问题
Is it possible to use a timestamp field in the pyarrow
table to partition the s3fs
file system by "YYYY/MM/DD/HH
" while writing parquet file to s3
?
回答1:
I was able to achieve with a pyarrow write_to_dataset function which allows you to specify partition columns to create subdirectories.
Example:
import os
import s3fs
import pandas as pd
import pyarrow as pa
import pyarrow.parquet as pq
from pyarrow.filesystem import S3FSWrapper
access_key = <access_key>
secret_key = <secret_key>
bucket_name = <bucket_name>
fs = s3fs.S3FileSystem(key=access_key, secret=secret_key)
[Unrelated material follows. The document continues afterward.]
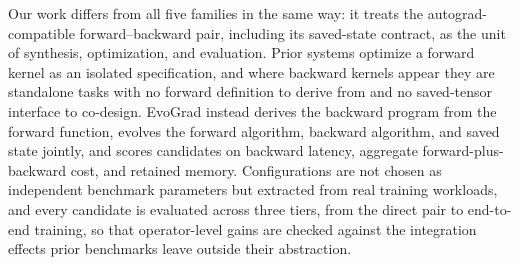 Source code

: Our work differs from all five families in the same way: it treats the autograd-compatible forward--backward pair, including its saved-state contract, as the unit of synthesis, optimization, and evaluation. Prior systems optimize a forward kernel as an isolated specification, and where backward kernels appear they are standalone tasks with no forward definition to derive from and no saved-tensor interface to co-design. EvoGrad instead derives the backward program from the forward function, evolves the forward algorithm, backward algorithm, and saved state jointly, and scores candidates on backward latency, aggregate forward-plus-backward cost, and retained memory. Configurations are not chosen as independent benchmark parameters but extracted from real training workloads, and every candidate is evaluated across three tiers, from the direct pair to end-to-end training, so that operator-level gains are checked against the integration effects prior benchmarks leave outside their abstraction.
bucket_uri = 's3://{0}/{1}'.format(bucket_name, "data")
data = {'date': ['2018-03-04T14:12:15.653Z', '2018-03-03T14:12:15.653Z', '2018-03-02T14:12:15.653Z', '2018-03-05T14:12:15.653Z'],
'battles': [34, 25, 26, 57],
'citys': ['london', 'newyork', 'boston', 'boston']}
df = pd.DataFrame(data, columns=['date', 'battles', 'citys'])
df['date'] = df['date'].map(lambda t: pd.to_datetime(t, format="%Y-%m-%dT%H:%M:%S.%fZ"))
df['year'], df['month'], df['day'] = df['date'].apply(lambda x: x.year), df['date'].apply(lambda x: x.month), df['date'].apply(lambda x: x.day)
df.groupby(by=['citys'])
table = pa.Table.from_pandas(df)
pq.write_to_dataset(table, bucket_uri, filesystem=fs, partition_cols=['year', 'month', 'day'], use_dictionary=True, compression='snappy', use_deprecated_int96_timestamps=True)
回答2:
As far as I can tell: No.
It can READ partitioned data but nothing related to writing.
There are several places which document the writing functions and none of them take partition options.
Can pyarrow write multiple parquet files to a folder like fastparquet's file_scheme='hive' option?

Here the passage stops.